A 38K modulated IR should work at 80". My TV remote does.

Duane

erco
09-13-2011, 11:42 PM
38 kHz will easily work for 20+ feet. Depends on your IR signal intensity. Per Duane, millions of IR remotes in use can't be wrong. Note that there are umpteen types of 38 kHz receiver modules, most will NOT accept a continuous (unmodulated) signal for more than a second. If yours won't, try my beacon schematic at http://www.botmag.com/articles/scribbler.shtml which will let you count pulses with a Stamp or Prop.

PJ Allen
09-14-2011, 12:48 AM
It's break-a-beam (http://hackaday.com/2011/09/11/laser-trip-wire-in-an-easy-to-use-form-factor/) time.

wjsteele
09-14-2011, 01:21 AM
I'd worry about using a laser. What if someone looked in the hole the laser came out of?

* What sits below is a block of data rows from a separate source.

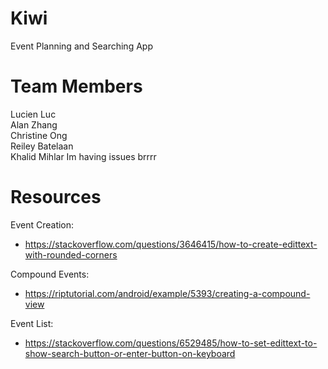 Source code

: # Kiwi

Event Planning and Searching App

# Team Members

Lucien Luc <br />
Alan Zhang <br />
Christine Ong <br />
Reiley Batelaan <br />
Khalid Mihlar Im having issues brrrr<br />

# Resources

Event Creation:

- https://stackoverflow.com/questions/3646415/how-to-create-edittext-with-rounded-corners

Compound Events:

- https://riptutorial.com/android/example/5393/creating-a-compound-view

Event List:

- https://stackoverflow.com/questions/6529485/how-to-set-edittext-to-show-search-button-or-enter-button-on-keyboard
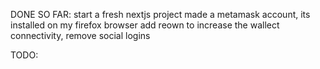 DONE SO FAR:
start a fresh nextjs project
made a metamask account, its installed on my firefox browser
add reown to increase the wallect connectivity, remove social logins


TODO:
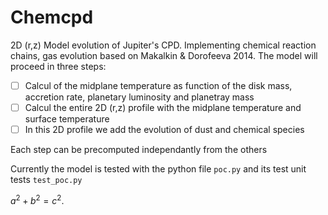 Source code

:# Chemcpd

2D (r,z) Model evolution of Jupiter's CPD. Implementing chemical reaction chains, gas  evolution based on Makalkin & Dorofeeva 2014. 
The model will proceed in three steps:
- [ ] Calcul of the midplane temperature as function of the disk mass, accretion rate, planetary luminosity and planetray mass 
- [ ] Calcul the entire 2D (r,z) profile with the midplane temperature and surface temperature
- [ ] In this 2D profile we add the evolution of dust and chemical species 

Each step can be precomputed independantly from the others 

Currently the model is tested with the python file `poc.py` and its test unit tests `test_poc.py` 

$`a^2+b^2=c^2`$. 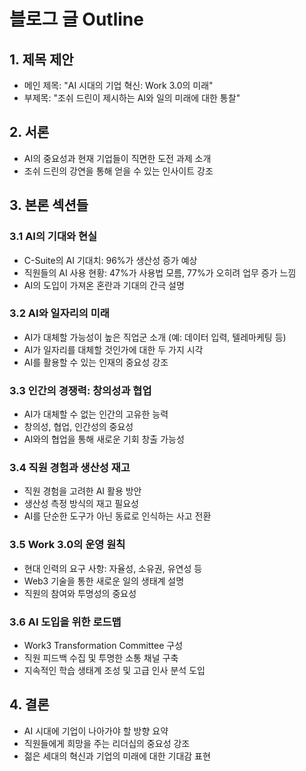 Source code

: # 블로그 글 Outline

## 1. 제목 제안
- 메인 제목: "AI 시대의 기업 혁신: Work 3.0의 미래"
- 부제목: "조쉬 드린이 제시하는 AI와 일의 미래에 대한 통찰"

## 2. 서론
- AI의 중요성과 현재 기업들이 직면한 도전 과제 소개
- 조쉬 드린의 강연을 통해 얻을 수 있는 인사이트 강조

## 3. 본론 섹션들
### 3.1 AI의 기대와 현실
- C-Suite의 AI 기대치: 96%가 생산성 증가 예상
- 직원들의 AI 사용 현황: 47%가 사용법 모름, 77%가 오히려 업무 증가 느낌
- AI의 도입이 가져온 혼란과 기대의 간극 설명

### 3.2 AI와 일자리의 미래
- AI가 대체할 가능성이 높은 직업군 소개 (예: 데이터 입력, 텔레마케팅 등)
- AI가 일자리를 대체할 것인가에 대한 두 가지 시각
- AI를 활용할 수 있는 인재의 중요성 강조

### 3.3 인간의 경쟁력: 창의성과 협업
- AI가 대체할 수 없는 인간의 고유한 능력
- 창의성, 협업, 인간성의 중요성
- AI와의 협업을 통해 새로운 기회 창출 가능성

### 3.4 직원 경험과 생산성 재고
- 직원 경험을 고려한 AI 활용 방안
- 생산성 측정 방식의 재고 필요성
- AI를 단순한 도구가 아닌 동료로 인식하는 사고 전환

### 3.5 Work 3.0의 운영 원칙
- 현대 인력의 요구 사항: 자율성, 소유권, 유연성 등
- Web3 기술을 통한 새로운 일의 생태계 설명
- 직원의 참여와 투명성의 중요성

### 3.6 AI 도입을 위한 로드맵
- Work3 Transformation Committee 구성
- 직원 피드백 수집 및 투명한 소통 채널 구축
- 지속적인 학습 생태계 조성 및 고급 인사 분석 도입

## 4. 결론
- AI 시대에 기업이 나아가야 할 방향 요약
- 직원들에게 희망을 주는 리더십의 중요성 강조
- 젊은 세대의 혁신과 기업의 미래에 대한 기대감 표현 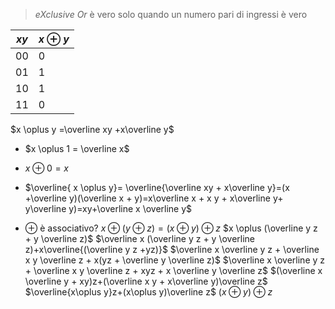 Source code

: > *eXclusive Or* è vero solo quando un numero pari di ingressi è vero

| $xy$ | $x\oplus y$ |
| ---- | ----------- |
| 00   | 0           |
| 01   | 1           |
| 10   | 1           |
| 11   | 0           |
$x \oplus y =\overline xy +x\overline y$
- $x \oplus 1 = \overline x$
- $x \oplus 0 = x$

- $\overline{ x \oplus y}= \overline{\overline xy + x\overline y}=(x +\overline y)(\overline x + y)=x\overline x + x y + x\overline y+ y\overline y)=xy+\overline x \overline y$

- $\oplus$ è associativo?
	$x\oplus (y\oplus z) = (x \oplus y)\oplus z$
	$x \oplus (\overline y z + y \overline z)$
	$\overline x (\overline y z + y \overline z)+x\overline{(\overline y z +yz)}$
	$\overline x \overline y z + \overline x y \overline z + x(yz + \overline y \overline z)$
	$\overline x \overline y z + \overline x y \overline z + xyz + x \overline y \overline z$
	$(\overline x \overline y + xy)z+(\overline x y + x\overline y)\overline z$
	$\overline{x\oplus y}z+(x\oplus y)\overline z$
	$(x\oplus y)\oplus z$ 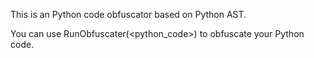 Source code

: This is an Python code obfuscator based on Python AST.

You can use RunObfuscater(<python_code>) to obfuscate your Python code.

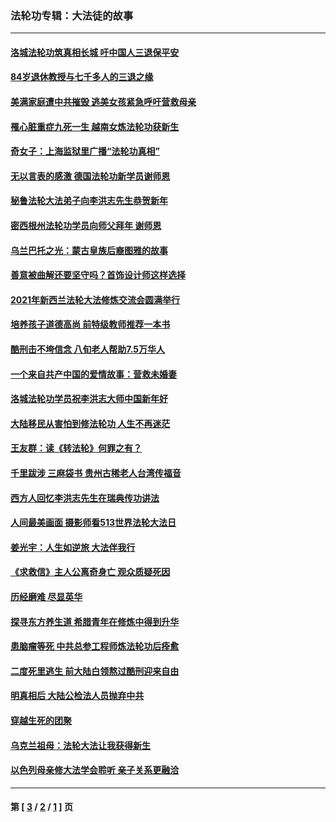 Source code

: ### 法轮功专辑：大法徒的故事
---
#### [洛城法轮功筑真相长城 吁中国人三退保平安](../../pages/nf1147481/n13892471.md?01100430) 
#### [84岁退休教授与七千多人的三退之缘](../../pages/nf1147481/n13796650.md?01100430) 
#### [美满家庭遭中共摧毁 逃美女孩紧急呼吁营救母亲](../../pages/nf1147481/n13792859.md?01100430) 
#### [罹心脏重症九死一生 越南女炼法轮功获新生](../../pages/nf1147481/n13732766.md?01100430) 
#### [奇女子：上海监狱里广播“法轮功真相”](../../pages/nf1147481/n13726443.md?01100430) 
#### [无以言表的感激 德国法轮功新学员谢师恩](../../pages/nf1147481/n13543790.md?01100430) 
#### [秘鲁法轮大法弟子向李洪志先生恭贺新年](../../pages/nf1147481/n13540182.md?01100430) 
#### [密西根州法轮功学员向师父拜年 谢师恩](../../pages/nf1147481/n13538183.md?01100430) 
#### [乌兰巴托之光：蒙古皇族后裔图雅的故事](../../pages/nf1147481/n13155759.md?01100430) 
#### [善意被曲解还要坚守吗？首饰设计师这样选择](../../pages/nf1147481/n13077575.md?01100430) 
#### [2021年新西兰法轮大法修炼交流会圆满举行](../../pages/nf1147481/n13033149.md?01100430) 
#### [培养孩子道德高尚 前特级教师推荐一本书](../../pages/nf1147481/n12938640.md?01100430) 
#### [酷刑击不垮信念 八旬老人帮助7.5万华人](../../pages/nf1147481/n12880712.md?01100430) 
#### [一个来自共产中国的爱情故事：营救未婚妻](../../pages/nf1147481/n12778386.md?01100430) 
#### [洛城法轮功学员祝李洪志大师中国新年好](../../pages/nf1147481/n12724685.md?01100430) 
#### [大陆移民从害怕到修法轮功 人生不再迷茫](../../pages/nf1147481/n12414325.md?01100430) 
#### [王友群：读《转法轮》何罪之有？](../../pages/nf1147481/n12408647.md?01100430) 
#### [千里跋涉 三麻袋书 贵州古稀老人台湾传福音](../../pages/nf1147481/n12198750.md?01100430) 
#### [西方人回忆李洪志先生在瑞典传功讲法](../../pages/nf1147481/n12099607.md?01100430) 
#### [人间最美画面 摄影师看513世界法轮大法日](../../pages/nf1147481/n12094118.md?01100430) 
#### [姜光宇：人生如逆旅 大法伴我行](../../pages/nf1147481/n12088664.md?01100430) 
#### [《求救信》主人公离奇身亡 观众质疑死因](../../pages/nf1147481/n11845215.md?01100430) 
#### [历经磨难 尽显英华](../../pages/nf1147481/n11723297.md?01100430) 
#### [探寻东方养生道 希腊青年在修炼中得到升华](../../pages/nf1147481/n11494502.md?01100430) 
#### [患脑瘤等死 中共总参工程师炼法轮功后痊愈](../../pages/nf1147481/n11466682.md?01100430) 
#### [二度死里逃生 前大陆白领熬过酷刑迎来自由](../../pages/nf1147481/n11368594.md?01100430) 
#### [明真相后 大陆公检法人员抛弃中共](../../pages/nf1147481/n11358618.md?01100430) 
#### [穿越生死的团聚](../../pages/nf1147481/n11258922.md?01100430) 
#### [乌克兰祖母：法轮大法让我获得新生](../../pages/nf1147481/n11269457.md?01100430) 
#### [以色列母亲修大法学会聆听 亲子关系更融洽](../../pages/nf1147481/n11268195.md?01100430) 

---
#### 第 [ [3](./3.md?01100430) / [2](./2.md?01100430) / [1](./1.md?01100430) ] 页
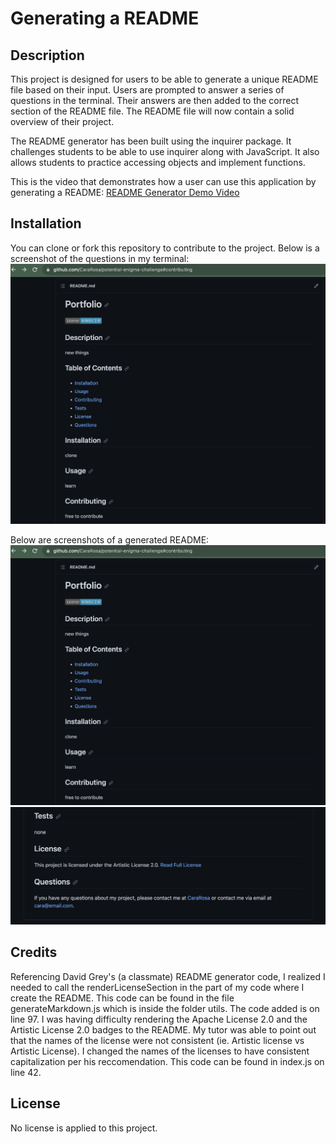 # Generating a README

## Description

This project is designed for users to be able to generate a unique README file based on their input. Users are prompted to answer a series of questions in the terminal. Their answers are then added to the correct section of the README file. The README file will now contain a solid overview of their project.

The README generator has been built using the inquirer package. It challenges students to be able to use inquirer along with JavaScript. It also allows students to practice accessing objects and implement functions.

This is the video that demonstrates how a user can use this application by generating a README:
[README Generator Demo Video](https://drive.google.com/file/d/158bdVfXZO_y8QI0h40kDmt8xqFQAdrGY/view)

## Installation

You can clone or fork this repository to contribute to the project.
Below is a screenshot of the questions in my terminal:
![Terminal with Questions](./images/GeneratedREADME.png)

Below are screenshots of a generated README:
![Generated Readme 1](./images/GeneratedREADME.png)
![Generated Readme cont](./images/GeneratedREADME(cont).png)

## Credits

Referencing David Grey's (a classmate) README generator code, I realized I needed to call the renderLicenseSection in the part of my code where I create the README. This code can be found in the file generateMarkdown.js which is inside the folder utils. The code added is on line 97. I was having difficulty rendering the Apache License 2.0 and the Artistic License 2.0 badges to the README. My tutor was able to point out that the names of the license were not consistent (ie. Artistic license vs Artistic License). I changed the names of the licenses to have consistent capitalization per his reccomendation. This code can be found in index.js on line 42.

## License

No license is applied to this project. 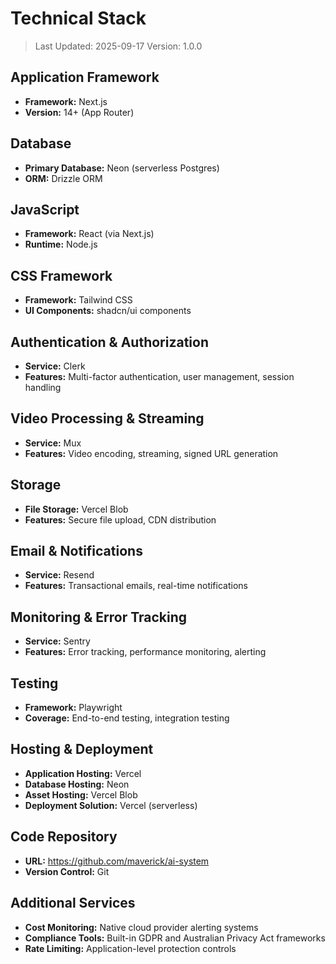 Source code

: # Technical Stack

> Last Updated: 2025-09-17
> Version: 1.0.0

## Application Framework

- **Framework:** Next.js
- **Version:** 14+ (App Router)

## Database

- **Primary Database:** Neon (serverless Postgres)
- **ORM:** Drizzle ORM

## JavaScript

- **Framework:** React (via Next.js)
- **Runtime:** Node.js

## CSS Framework

- **Framework:** Tailwind CSS
- **UI Components:** shadcn/ui components

## Authentication & Authorization

- **Service:** Clerk
- **Features:** Multi-factor authentication, user management, session handling

## Video Processing & Streaming

- **Service:** Mux
- **Features:** Video encoding, streaming, signed URL generation

## Storage

- **File Storage:** Vercel Blob
- **Features:** Secure file upload, CDN distribution

## Email & Notifications

- **Service:** Resend
- **Features:** Transactional emails, real-time notifications

## Monitoring & Error Tracking

- **Service:** Sentry
- **Features:** Error tracking, performance monitoring, alerting

## Testing

- **Framework:** Playwright
- **Coverage:** End-to-end testing, integration testing

## Hosting & Deployment

- **Application Hosting:** Vercel
- **Database Hosting:** Neon
- **Asset Hosting:** Vercel Blob
- **Deployment Solution:** Vercel (serverless)

## Code Repository

- **URL:** https://github.com/maverick/ai-system
- **Version Control:** Git

## Additional Services

- **Cost Monitoring:** Native cloud provider alerting systems
- **Compliance Tools:** Built-in GDPR and Australian Privacy Act frameworks
- **Rate Limiting:** Application-level protection controls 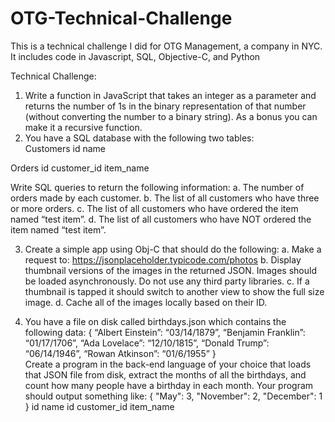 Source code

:# OTG-Technical-Challenge
This is a technical challenge I did for OTG Management, a company in NYC. It includes code in Javascript, SQL, Objective-C, and Python

Technical Challenge:
1. Write a function in JavaScript that takes an integer as a parameter and returns the number of 1s in the binary representation of that number (without converting the number to a binary string). As a bonus you can make it a recursive function. 
2. You have a SQL database with the following two tables:   
Customers
id
name

Orders
id
customer_id
item_name

Write SQL queries to return the following information:
a. The number of orders made by each customer.
b. The list of all customers who have three or more orders.
c. The list of all customers who have ordered the item named “test item”.
d. The list of all customers who have NOT ordered the item named “test item”.

3. Create a simple app using Obj-C that should do the following:
a. Make a request to: https://jsonplaceholder.typicode.com/photos
b. Display thumbnail versions of the images in the returned JSON. Images should be loaded
asynchronously. Do not use any third party libraries.
c. If a thumbnail is tapped it should switch to another view to show the full size image.
d. Cache all of the images locally based on their ID. 

4. You have a file on disk called birthdays.json which contains the following data:  {
“Albert Einstein”: “03/14/1879”, “Benjamin Franklin”: “01/17/1706”, “Ada Lovelace”: “12/10/1815”, “Donald Trump”: “06/14/1946”, “Rowan Atkinson”: “01/6/1955”
}   
Create a program in the back-end language of your choice that loads that JSON file from disk, extract the months of all the birthdays, and count how many people have a birthday in each month. Your program should output something like:
{
"May": 3,
"November": 2,
"December": 1 }
   id
 name
    id
 customer_id
 item_name
  
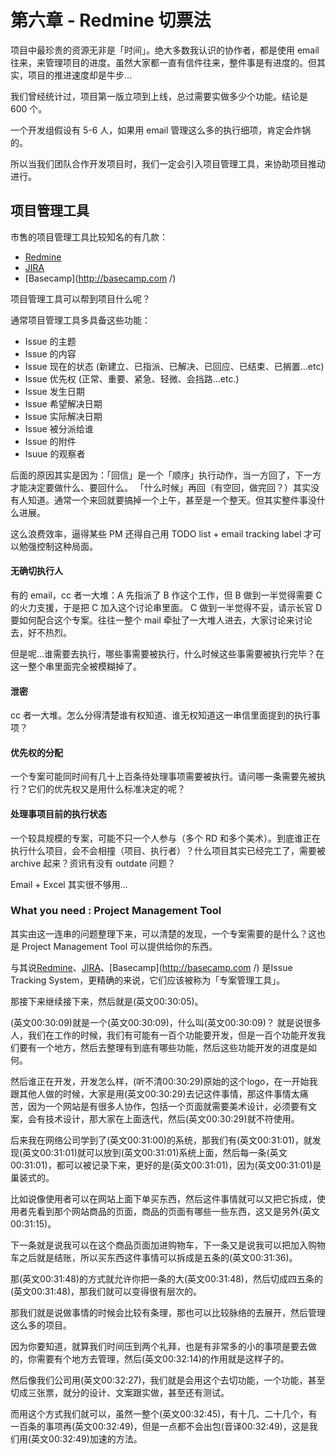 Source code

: # 第六章 - Redmine 切票法

项目中最珍贵的资源无非是「时间」。绝大多数我认识的协作者，都是使用 email 往来，来管理项目的进度。虽然大家都一直有信件往来，整件事是有进度的。但其实，项目的推进速度却是牛步...

我们曾经统计过，项目第一版立项到上线，总过需要实做多少个功能。结论是 600 个。

一个开发组假设有 5-6 人，如果用 email 管理这么多的执行细项，肯定会炸锅的。

所以当我们团队合作开发项目时，我们一定会引入项目管理工具，来协助项目推动进行。

## 项目管理工具

市售的项目管理工具比较知名的有几款：

* [Redmine](http://www.redmine.org/)
* [JIRA](http://www.atlassian.com/software/jira/overview)
* [Basecamp](http://basecamp.com /)

项目管理工具可以帮到项目什么呢？

通常项目管理工具多具备这些功能：

* Issue 的主题
* Issue 的内容
* Issue 现在的状态 (新建立、已指派、已解决、已回应、已结束、已搁置...etc)
* Issue 优先权 (正常、重要、紧急、轻微、会挡路...etc.)
* Issue 发生日期
* Issue 希望解决日期
* Issue 实际解决日期
* Issue 被分派给谁
* Issue 的附件
* Isuue 的观察者


后面的原因其实是因为：「回信」是一个「顺序」执行动作，当一方回了，下一方才能决定要做什么、要回什么。 「什么时候」再回（有空回，做完回？）其实没有人知道。通常一个来回就要搞掉一个上午，甚至是一个整天。但其实整件事没什么进展。

这么浪费效率，逼得某些 PM 还得自己用 TODO list + email tracking label 才可以勉强控制这种局面。

#### 无确切执行人

有的 email，cc 者一大堆：A 先指派了 B 作这个工作，但 B 做到一半觉得需要 C 的火力支援，于是把 C 加入这个讨论串里面。 C 做到一半觉得不妥，请示长官 D 要如何配合这个专案。往往一整个 mail 牵扯了一大堆人进去，大家讨论来讨论去，好不热烈。

但是呢...谁需要去执行，哪些事需要被执行，什么时候这些事需要被执行完毕？在这一整个串里面完全被模糊掉了。

#### 泄密

cc 者一大堆。怎么分得清楚谁有权知道、谁无权知道这一串信里面提到的执行事项？

#### 优先权的分配

一个专案可能同时间有几十上百条待处理事项需要被执行。请问哪一条需要先被执行？它们的优先权又是用什么标准决定的呢？

#### 处理事项目前的执行状态

一个较具规模的专案，可能不只一个人参与（多个 RD 和多个美术）。到底谁正在执行什么项目，会不会相撞（项目、执行者）？什么项目其实已经完工了，需要被 archive 起来？资讯有没有 outdate 问题？

Email + Excel 其实很不够用...

### What you need : Project Management Tool

其实由这一连串的问题整理下来，可以清楚的发现，一个专案需要的是什么？这也是 Project Management Tool 可以提供给你的东西。

与其说[Redmine](http://www.redmine.org/)、[JIRA](http://www.atlassian.com/software/jira/overview)、[Basecamp](http://basecamp.com /) 是Issue Tracking System，更精确的来说，它们应该被称为「专案管理工具」。

那接下来继续接下来，然后就是(英文00:30:05)。

(英文00:30:09)就是一个(英文00:30:09)，什么叫(英文00:30:09)？ 就是说很多人，我们在工作的时候，我们有可能有一百个功能要开发，但是一百个功能开发我们要有一个地方，然后去整理有到底有哪些功能，然后这些功能开发的进度是如何。

然后谁正在开发，开发怎么样，(听不清00:30:29)原始的这个logo，在一开始我跟其他人做的时候，大家是用(英文00:30:29)去记这件事情，那这件事情太痛苦，因为一个网站是有很多人协作，包括一个页面就需要美术设计，必须要有文案，会有技术设计，那大家在上面迭代，然后(英文00:30:29)就不符使用。

后来我在网络公司学到了(英文00:31:00)的系统，那我们有(英文00:31:01)，就发现(英文00:31:01)就可以放到(英文00:31:01)系统上面，然后每一条(英文00:31:01)，都可以被记录下来，更好的是(英文00:31:01)，因为(英文00:31:01)是巢装式的。

比如说像使用者可以在网站上面下单买东西，然后这件事情就可以又把它拆成，使用者先看到那个网站商品的页面，商品的页面有哪些一些东西，这又是另外(英文00:31:15)。

下一条就是说我可以在这个商品页面加进购物车，下一条又是说我可以把加入购物车之后就是结账，所以买东西这件事情可以拆成是五条的(英文00:31:36)。

那(英文00:31:48)的方式就允许你把一条的大(英文00:31:48)，然后切成四五条的(英文00:31:48)，那我们就可以变得很有层次的。

那我们就是说做事情的时候会比较有条理，那也可以比较脉络的去展开，然后管理这么多的项目。

因为你要知道，就算我们时间压到两个礼拜，也是有非常多的小的事项是要去做的，你需要有个地方去管理，然后(英文00:32:14)的作用就是这样子的。

然后像我们公司用(英文00:32:27)，我们就是会用这个去切功能，一个功能，甚至切成三张票，就分的设计、文案跟实做，甚至还有测试。

而用这个方式我们就可以，虽然一整个(英文00:32:45)，有十几、二十几个，有一百条的事项再(英文00:32:49)，但是一点都不会出包(音译00:32:49)，这是我们用(英文00:32:49)加速的方法。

Well... they'll learn, won't they? :-) No actually, laser pointers in the US are less than .5mw in strength for a reason... it's actually safe! No permant damage will occur if someone happens to look directly into the beam of a typical Class I laser pointer. They might be temporarily blinded while their retina readjusts to the normal light levels, but no tissue damage will result.

Class II and greater lasers require FDA approval for use, so you won't generally find them available and they would certainly be way over powered for this type of application. (In fact, a Class II laser could be used for over 1/2" mile detection, if needed. A Class I laser will work for 50 feet in the daylight.)

Bill

Duane Degn
09-14-2011, 04:33 AM
... it's actually safe! No permant damage will occur if someone happens to look directly into the beam of a typical Class I laser pointer.

Bill,

I take your word for it. So how long can I stare directly into the beam?

I think I've heard that Class I pointer are supposed to be "eye safe". They just seem so darn bright.

I've watched kids who get a new flashlight as a present. One of the first things they do is hold up the light directly in front of an eye (pointing into their eye). (I've seen this happen many times.)

I just worry about kids doing dumb things with a laser (I think it's a good thing I didn't have one as a kid).

Duane

T Chap
09-16-2011, 08:58 PM
So I had some laser pointer modules laying around and also this device TIL99, the laser needed a method to precisely adjust it to hit the sensor, so I machined some delrin parts to make an adjustable plate. The oak base will sit inside of some other hardwood in a molding on the floor below some cabinets. I mentioned the circuit already, very simple case of the TIL99 acting like a variable resistor, in conjunction with a 10k the output is 5v or .2v. I thought I'd post the final result of the gadget.

Duane Degn
09-16-2011, 09:35 PM
Wow. That really looks nice.

I like the adjustable laser. Thanks for taking time to post pictures.

Duane

T Chap
09-17-2011, 04:21 PM
Question for you all. What would be the best chance of extending the life of the pointer? Pulsing it on and off a few times a second, so it is off 50% of the time. Or leaving it on?